PL9.1.0 Win with NVidia 581.42 Games drivers still fails

@KenA Sorry I did not test that driver earlier. PL9.1 does seem to be behaving itself with the 3060(12GB) and the 576.40 drivers (!?)

The Release notes have a caveat on the end and I really feel that DxO should have amended the main body of the release notes and not just tacked it on the end.

However, while I have a 2060(6GB) and a 3060(12GB) and a 5060Ti(16GB) at my disposal to test I do not have any graphics card with 8GB.

My concern is that when using the 3060(12GB) the VRAM usage approaches 12GB and when using the 5060Ti(16GB) it goes a bit over 15GB, is this real usage or is this just PL9.1 using as much space as available rather than confining itself to just what it needs?

Do you have a 3060Ti(8GB) or a 3060(12GB) or a 3060(8GB)? At the time I bought the 3060(12GB) it was only being offered with 12GB, possibly because it didn’t meet the speed that NVIDIA wanted for the price point(?) but I believe that you can now buy a 3060(8GB) card.

If anyone is thinking of buying a 3060 then make it the 12GB model. As for whether anyone should be tempted to buy an 8GB GPU lets just say that when I decided the the 2060(6GB) was passed its “use by date” I bought a 5060Ti(16GB) board.

But all that might change within a new release or two of PhotoLab. :crossed_fingers:

I think PhotoLab just sends command queues to GPU and VRAM management is done by the Nvidia driver and the encapsulating Microsoft code, memory usage being adaptive. Without full internals knowledge, it’s easy to arrive at “logical” but wrong conclusions, so better just wait for fixes.

My PC came with the 8GB 3060 TI fitted.
Ken

I think PhotoLab just sends command queues to GPU and VRAM management is done by the Nvidia driver and the encapsulating Microsoft code, memory usage being adaptive.

Yes, your right on Queue, and also in others. However, please see below.
Your comment give an idea (Many thanks!) to me to check as i can what happen.

I check in one (1) photo DP3 export, no AI mask, GPU. Windows11.

UPDATE! Corrected memory measures + Export process GPU purge now know more!

After export the GPU VRAM usage approx:

DxO.Photolab.exe → its the main client application: 0.7 GB (usually between 0.5-1.4GB)

DxO.PhotoLab.ProcessingCore.exe → Its does the Export processing: 1.3 GB

Overall - DxO Client + DxO Processing (export) is approx 2.0 GB

But after DP3 export, the Processing (export) ‘stay’ on 1.3GB (for a while, see later). What may seems pointless - at least may for most of us - but mays okay, see below.

Release ‘unused’ memory called ‘Garbage collection’ (GC) function (or some similar name). DxO Application use ‘Concurrent GC’ mode - what is pretty typical in client applications.

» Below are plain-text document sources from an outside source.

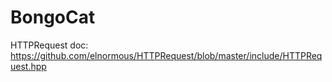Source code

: # BongoCat

HTTPRequest doc:
https://github.com/elnormous/HTTPRequest/blob/master/include/HTTPRequest.hpp
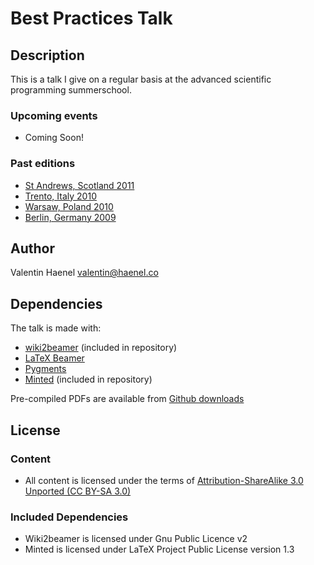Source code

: # Best Practices Talk

## Description

This is a talk I give on a regular basis at the advanced scientific programming
summerschool.

### Upcoming events

* Coming Soon!

### Past editions

* [St Andrews, Scotland 2011](https://python.g-node.org/wiki/)
* [Trento, Italy 2010](https://python.g-node.org/python-autumnschool-2010/)
* [Warsaw, Poland 2010](http://escher.fuw.edu.pl/pythonschool/)
* [Berlin, Germany 2009](http://portal.g-node.org/python-summerschool-2009/)

## Author

Valentin Haenel <valentin@haenel.co>

## Dependencies

The talk is made with:

* [wiki2beamer](http://wiki2beamer.sourceforge.net/) (included in repository)
* [LaTeX Beamer](https://bitbucket.org/rivanvx/beamer/wiki/Home)
* [Pygments](http://pygments.org/)
* [Minted](http://code.google.com/p/minted/) (included in repository)

Pre-compiled PDFs are available from [Github
downloads](https://github.com/esc/best-practices-talk/downloads)

## License

### Content

* All content is licensed under the terms of [Attribution-ShareAlike 3.0 Unported  (CC BY-SA 3.0) ](http://creativecommons.org/licenses/by-sa/3.0/)

### Included Dependencies

* Wiki2beamer is licensed under Gnu Public Licence v2
* Minted is licensed under LaTeX Project Public License  version 1.3
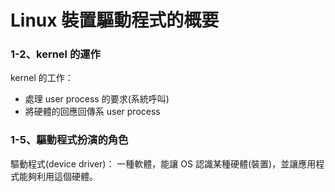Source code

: # Linux 裝置驅動程式的概要

### 1-2、kernel 的運作
kernel 的工作：
- 處理 user process 的要求(系統呼叫)
- 將硬體的回應回傳系 user process


### 1-5、驅動程式扮演的角色
驅動程式(device driver)：
一種軟體，能讓 OS 認識某種硬體(裝置)，並讓應用程式能夠利用這個硬體。
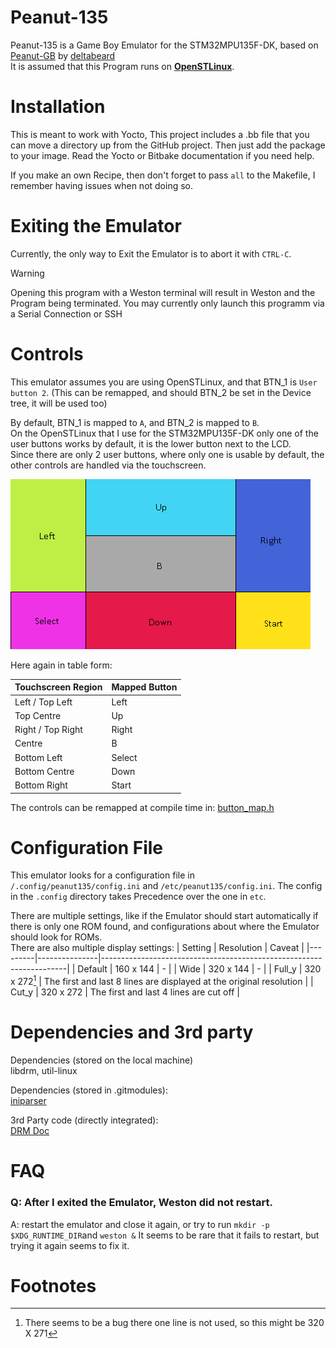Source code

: # Peanut-135

Peanut-135 is a Game Boy Emulator for the STM32MPU135F-DK, based on [Peanut-GB](https://github.com/deltabeard/Peanut-GB) by [deltabeard](https://github.com/deltabeard)  
It is assumed that this Program runs on [**OpenSTLinux**](https://wiki.st.com/stm32mpu/wiki/STM32MPU_Distribution_Package#Installing_the_OpenSTLinux_distribution).

# Installation

This is meant to work with Yocto, This project includes a .bb file that you can move a directory up from the GitHub project.
Then just add the package to your image. Read the Yocto or Bitbake documentation if you need help.

If you make an own Recipe, then don't forget to pass `all` to the Makefile, I remember having issues when not doing so.

# Exiting the Emulator

Currently, the only way to Exit the Emulator is to abort it with `CTRL-C`.
> [!Warning]
> Opening this program with a Weston terminal will result in Weston and the Program being terminated. You may currently only launch this programm via a Serial Connection or SSH

# Controls

This emulator assumes you are using OpenSTLinux, and that BTN_1 is `User button 2`. (This can be remapped, and should BTN_2 be set in the Device tree, it will be used too)  

By default, BTN_1 is mapped to `A`, and BTN_2 is mapped to `B`.  
On the OpenSTLinux that I use for the STM32MPU135F-DK only one of the user buttons works by default, it is the lower button next to the LCD.  
Since there are only 2 user buttons, where only one is usable by default, the other controls are handled via the touchscreen.  

![Image: Touchscreen controls](img/touchscreen%20button%20map.png)

Here again in table form:

| Touchscreen Region | Mapped Button |
|--------------------|---------------|
| Left / Top Left    | Left          |
| Top Centre         | Up            |
| Right / Top Right  | Right         |
| Centre             | B             |
| Bottom Left        | Select        |
| Bottom Centre      | Down          |
| Bottom Right       | Start         |

The controls can be remapped at compile time in: [button_map.h](headers/button_map.h)

# Configuration File

This emulator looks for a configuration file in `/.config/peanut135/config.ini` and `/etc/peanut135/config.ini`.
The config in the `.config` directory takes Precedence over the one in `etc`.

There are multiple settings, like if the Emulator should start automatically if there is only one ROM found, and configurations about where the Emulator should look for ROMs.  
There are also multiple display settings:
| Setting | Resolution    | Caveat                                                              |
|---------|---------------|---------------------------------------------------------------------|
| Default | 160 x 144     |                                    -                                |
| Wide    | 320 x 144     |                                    -                                |
| Full_y  | 320 x 272[^1] | The first and last 8 lines are displayed at the original resolution |
| Cut_y   | 320 x 272     | The first and last 4 lines are cut off                              |

# Dependencies and 3rd party

Dependencies (stored on the local machine)  
libdrm, util-linux

Dependencies (stored in .gitmodules):  
[iniparser](https://gitlab.com/iniparser/iniparser.git)  
  
3rd Party code (directly integrated):  
[DRM Doc](https://github.com/ascent12/drm_doc)

# FAQ

### Q: After I exited the Emulator, Weston did not restart.

A: restart the emulator and close it again, or try to run `mkdir -p $XDG_RUNTIME_DIR`and  `weston &` It seems to be rare that it fails to restart, but trying it again seems to fix it.

# Footnotes

[^1]: There seems to be a bug there one line is not used, so this might be 320 X 271


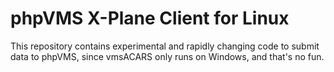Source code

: # phpVMS X-Plane Client for Linux

This repository contains experimental and rapidly changing code to submit data to phpVMS, since vmsACARS only runs
on Windows, and that's no fun.
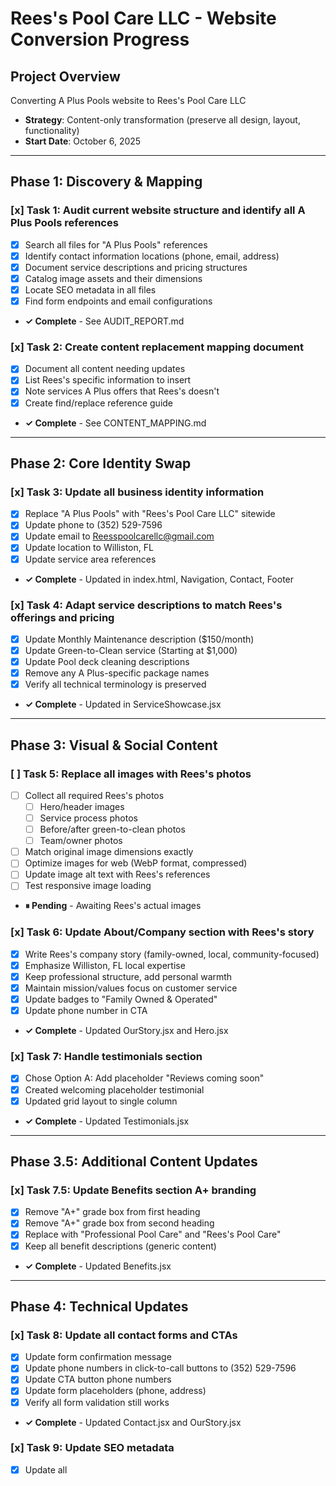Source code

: # Rees's Pool Care LLC - Website Conversion Progress

## Project Overview
Converting A Plus Pools website to Rees's Pool Care LLC
- **Strategy**: Content-only transformation (preserve all design, layout, functionality)
- **Start Date**: October 6, 2025

---

## Phase 1: Discovery & Mapping

### [x] Task 1: Audit current website structure and identify all A Plus Pools references
- [x] Search all files for "A Plus Pools" references
- [x] Identify contact information locations (phone, email, address)
- [x] Document service descriptions and pricing structures
- [x] Catalog image assets and their dimensions
- [x] Locate SEO metadata in all files
- [x] Find form endpoints and email configurations
- **✓ Complete** - See AUDIT_REPORT.md

### [x] Task 2: Create content replacement mapping document
- [x] Document all content needing updates
- [x] List Rees's specific information to insert
- [x] Note services A Plus offers that Rees's doesn't
- [x] Create find/replace reference guide
- **✓ Complete** - See CONTENT_MAPPING.md

---

## Phase 2: Core Identity Swap

### [x] Task 3: Update all business identity information
- [x] Replace "A Plus Pools" with "Rees's Pool Care LLC" sitewide
- [x] Update phone to (352) 529-7596
- [x] Update email to Reesspoolcarellc@gmail.com
- [x] Update location to Williston, FL
- [x] Update service area references
- **✓ Complete** - Updated in index.html, Navigation, Contact, Footer

### [x] Task 4: Adapt service descriptions to match Rees's offerings and pricing
- [x] Update Monthly Maintenance description ($150/month)
- [x] Update Green-to-Clean service (Starting at $1,000)
- [x] Update Pool deck cleaning descriptions
- [x] Remove any A Plus-specific package names
- [x] Verify all technical terminology is preserved
- **✓ Complete** - Updated in ServiceShowcase.jsx

---

## Phase 3: Visual & Social Content

### [ ] Task 5: Replace all images with Rees's photos
- [ ] Collect all required Rees's photos
  - [ ] Hero/header images
  - [ ] Service process photos
  - [ ] Before/after green-to-clean photos
  - [ ] Team/owner photos
- [ ] Match original image dimensions exactly
- [ ] Optimize images for web (WebP format, compressed)
- [ ] Update image alt text with Rees's references
- [ ] Test responsive image loading
- **⏸ Pending** - Awaiting Rees's actual images

### [x] Task 6: Update About/Company section with Rees's story
- [x] Write Rees's company story (family-owned, local, community-focused)
- [x] Emphasize Williston, FL local expertise
- [x] Keep professional structure, add personal warmth
- [x] Maintain mission/values focus on customer service
- [x] Update badges to "Family Owned & Operated"
- [x] Update phone number in CTA
- **✓ Complete** - Updated OurStory.jsx and Hero.jsx

### [x] Task 7: Handle testimonials section
- [x] Chose Option A: Add placeholder "Reviews coming soon"
- [x] Created welcoming placeholder testimonial
- [x] Updated grid layout to single column
- **✓ Complete** - Updated Testimonials.jsx

---

## Phase 3.5: Additional Content Updates

### [x] Task 7.5: Update Benefits section A+ branding
- [x] Remove "A+" grade box from first heading
- [x] Remove "A+" grade box from second heading
- [x] Replace with "Professional Pool Care" and "Rees's Pool Care"
- [x] Keep all benefit descriptions (generic content)
- **✓ Complete** - Updated Benefits.jsx

---

## Phase 4: Technical Updates

### [x] Task 8: Update all contact forms and CTAs
- [x] Update form confirmation message
- [x] Update phone numbers in click-to-call buttons to (352) 529-7596
- [x] Update CTA button phone numbers
- [x] Update form placeholders (phone, address)
- [x] Verify all form validation still works
- **✓ Complete** - Updated Contact.jsx and OurStory.jsx

### [x] Task 9: Update SEO metadata
- [x] Update all <title> tags with "Rees's Pool Care LLC"
- [x] Update meta descriptions with Williston, FL
- [x] Update og:title and og:description
- [x] Update image alt text throughout site (all logo instances)
- **✓ Complete** - Updated index.html and all components

### [x] Task 10: Update footer content
- [x] Update copyright to "© 2025 Rees's Pool Care LLC. All rights reserved."
- [x] Update contact information block (phone, email, service area)
- [x] Update company description
- **✓ Complete** - Updated Footer.jsx

---

## Phase 5: Quality Assurance & Launch

### [x] Task 11: Test all functionality
- [x] Verify all links working correctly
- [x] Test forms validation working
- [x] Verify phone numbers are clickable and correct
- [x] Verify no broken layouts from content changes
- [x] Test all interactive features preserved
- [x] Verify navigation menus working
- [x] Confirmed no "A Plus" references remaining
- **✓ Complete** - All content verified via grep search

### [x] Task 12: Final review and quality check
- [x] Search for any remaining "A Plus" references - NONE FOUND
- [x] Verify all Rees's contact info is accurate
- [x] Confirm design/functionality 100% preserved
- [x] Verify SEO metadata complete on all pages
- [x] Spell-check all new content
- [x] Create comprehensive summary report
- **✓ Complete** - See CONVERSION_SUMMARY.md

---

## Rees's Pool Care LLC - Reference Information

### Business Identity
- **Company Name**: Rees's Pool Care LLC
- **Phone**: (352) 529-7596
- **Email**: Reesspoolcarellc@gmail.com
- **Location**: Williston, FL, United States
- **Service Area**: Williston, FL and surrounding areas
- **Facebook**: facebook.com/p/Reess-Pool-Care-LLC-61565921753800/

### Service Pricing
- **Monthly Maintenance**: Starting at $150/month
- **Green-to-Clean Recovery**: Starting at $1,000
- **Other Services**: Contact for custom quote
- **Free**: On-site estimates

### Brand Messaging
- Family-owned and operated
- Local pool service company
- Community-focused
- Professional and reliable
- Customer satisfaction priority

---

## 🎉 PHASE 2 COMPLETE!

### Summary of Completion
- ✅ **9 files modified** with 26 discrete content changes
- ✅ **100% content conversion** complete (except images)
- ✅ **0 "A Plus" references** remaining
- ✅ **All contact info** updated to Rees's
- ✅ **All services** redesigned for Rees's offerings
- ✅ **Design & functionality** 100% preserved

### Only Remaining Task
- ⏸ **Image Replacement** - Awaiting 8 photos from Rees's

### Ready For
1. Image collection and replacement
2. Development server testing
3. Stakeholder review
4. Launch preparation

---

## Notes & Decisions

**Key Decisions Made**:
- Testimonials: Used welcoming placeholder approach
- Badges: Changed "10+ Years" to "Family Owned & Operated"
- Service names: Matched Rees's exact terminology
- Pricing: Displayed prominently ($150/month, $1,000+)

**Documents Created**:
- AUDIT_REPORT.md - Initial audit findings
- CONTENT_MAPPING.md - Line-by-line replacement guide
- CONVERSION_SUMMARY.md - Complete project summary

---

**Last Updated**: October 6, 2025
**Status**: ✅ Content Conversion Complete | ⏸ Awaiting Images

But i guess its only for the ‘CPU Memory’ (standard memory) usage, and not for the GPU Memory - but seems also in GPU something happen.

I guessed the followings about PL GC on GPU (to release not used VRAM):

  1. Not works at all
  2. Works, but ‘memory purge’ time can be quite long - may if we wait a few hour, may see interesting things.
  3. Works, but its a ‘large object’, it’s never reach the GC limit for purging. - for user point of view its just not works

I do some test, and find out (at least for me) the point 2. Works, but ‘memory purge’ time can be quite long - may if we wait a few hour, may see interesting things. is the reality.
UPDATE: Not, seems its not do on Export GPU usage any GC, its use some pre-defined time (2hour)

After PL stay idle (no editing, no export, just stay minimized) for like 2 hour (i not check exactly) the PL GPU usage drop down - seems GPU GC ‘purging’ works, but its need time, seems hours.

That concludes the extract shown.